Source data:
_ _ _ _

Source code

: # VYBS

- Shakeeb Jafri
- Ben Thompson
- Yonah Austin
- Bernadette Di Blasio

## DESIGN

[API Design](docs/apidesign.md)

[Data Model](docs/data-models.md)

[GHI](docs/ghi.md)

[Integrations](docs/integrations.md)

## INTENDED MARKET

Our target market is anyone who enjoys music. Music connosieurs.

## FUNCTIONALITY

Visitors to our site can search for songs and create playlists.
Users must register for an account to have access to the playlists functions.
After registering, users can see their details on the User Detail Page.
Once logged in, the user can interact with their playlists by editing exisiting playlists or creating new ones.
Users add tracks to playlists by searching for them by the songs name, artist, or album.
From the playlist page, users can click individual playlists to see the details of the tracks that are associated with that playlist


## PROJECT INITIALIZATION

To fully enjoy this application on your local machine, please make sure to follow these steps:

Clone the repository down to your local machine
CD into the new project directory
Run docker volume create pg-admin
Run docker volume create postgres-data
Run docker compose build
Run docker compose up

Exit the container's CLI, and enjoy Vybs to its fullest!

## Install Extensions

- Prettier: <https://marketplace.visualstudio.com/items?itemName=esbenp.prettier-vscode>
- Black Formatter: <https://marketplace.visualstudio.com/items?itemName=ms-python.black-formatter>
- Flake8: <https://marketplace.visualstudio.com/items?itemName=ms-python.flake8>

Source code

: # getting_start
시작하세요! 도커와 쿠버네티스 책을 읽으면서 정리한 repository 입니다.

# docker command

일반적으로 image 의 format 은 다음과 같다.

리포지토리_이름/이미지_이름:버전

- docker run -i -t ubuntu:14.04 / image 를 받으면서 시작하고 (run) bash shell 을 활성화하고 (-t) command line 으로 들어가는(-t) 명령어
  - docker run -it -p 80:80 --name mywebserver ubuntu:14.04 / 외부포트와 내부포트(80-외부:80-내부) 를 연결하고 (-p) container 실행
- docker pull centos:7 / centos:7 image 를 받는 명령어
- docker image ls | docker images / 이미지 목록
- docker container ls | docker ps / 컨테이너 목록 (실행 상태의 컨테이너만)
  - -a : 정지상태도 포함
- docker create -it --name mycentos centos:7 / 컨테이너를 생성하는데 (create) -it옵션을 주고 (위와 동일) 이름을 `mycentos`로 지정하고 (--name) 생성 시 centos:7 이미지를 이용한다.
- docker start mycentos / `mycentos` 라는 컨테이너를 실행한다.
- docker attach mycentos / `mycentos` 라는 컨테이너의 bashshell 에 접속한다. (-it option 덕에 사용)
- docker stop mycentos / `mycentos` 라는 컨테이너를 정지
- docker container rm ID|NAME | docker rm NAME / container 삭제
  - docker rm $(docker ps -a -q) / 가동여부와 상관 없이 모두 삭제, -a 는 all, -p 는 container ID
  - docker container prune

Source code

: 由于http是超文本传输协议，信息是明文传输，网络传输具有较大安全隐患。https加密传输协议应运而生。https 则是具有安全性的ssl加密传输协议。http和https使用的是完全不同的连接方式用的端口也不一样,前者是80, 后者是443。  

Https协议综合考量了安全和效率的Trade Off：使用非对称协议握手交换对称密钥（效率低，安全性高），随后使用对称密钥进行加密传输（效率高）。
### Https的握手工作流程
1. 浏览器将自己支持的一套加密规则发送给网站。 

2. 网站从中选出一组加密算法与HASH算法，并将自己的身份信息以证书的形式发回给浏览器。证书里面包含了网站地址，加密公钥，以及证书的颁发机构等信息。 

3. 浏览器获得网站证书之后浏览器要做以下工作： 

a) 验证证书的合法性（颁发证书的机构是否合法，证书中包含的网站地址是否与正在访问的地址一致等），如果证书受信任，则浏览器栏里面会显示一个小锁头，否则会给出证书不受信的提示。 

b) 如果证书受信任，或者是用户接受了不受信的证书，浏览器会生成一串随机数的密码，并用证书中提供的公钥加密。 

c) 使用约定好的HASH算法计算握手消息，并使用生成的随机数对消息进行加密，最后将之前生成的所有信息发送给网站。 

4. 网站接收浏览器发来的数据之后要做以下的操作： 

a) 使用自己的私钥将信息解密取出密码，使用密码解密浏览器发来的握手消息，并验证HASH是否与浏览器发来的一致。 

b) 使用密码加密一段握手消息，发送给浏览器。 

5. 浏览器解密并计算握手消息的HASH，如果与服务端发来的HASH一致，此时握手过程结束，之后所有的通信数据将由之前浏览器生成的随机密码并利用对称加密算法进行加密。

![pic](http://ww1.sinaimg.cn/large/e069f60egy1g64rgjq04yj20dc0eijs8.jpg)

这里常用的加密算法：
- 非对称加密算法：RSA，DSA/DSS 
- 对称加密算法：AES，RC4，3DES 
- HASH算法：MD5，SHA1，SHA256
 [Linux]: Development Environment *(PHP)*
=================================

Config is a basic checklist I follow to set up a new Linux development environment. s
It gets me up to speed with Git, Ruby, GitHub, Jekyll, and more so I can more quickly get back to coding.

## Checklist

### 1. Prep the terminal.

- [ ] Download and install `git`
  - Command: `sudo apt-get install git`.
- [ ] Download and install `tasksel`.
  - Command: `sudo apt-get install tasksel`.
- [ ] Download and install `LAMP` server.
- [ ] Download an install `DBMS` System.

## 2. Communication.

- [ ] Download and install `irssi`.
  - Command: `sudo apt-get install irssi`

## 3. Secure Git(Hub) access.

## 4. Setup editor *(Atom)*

_ _ _ _

### Task prompt:
Working through the records above, copy each line in which "machine" is found.

### Response for this exercise:
To fully enjoy this application on your local machine, please make sure to follow these steps:
Clone the repository down to your local machine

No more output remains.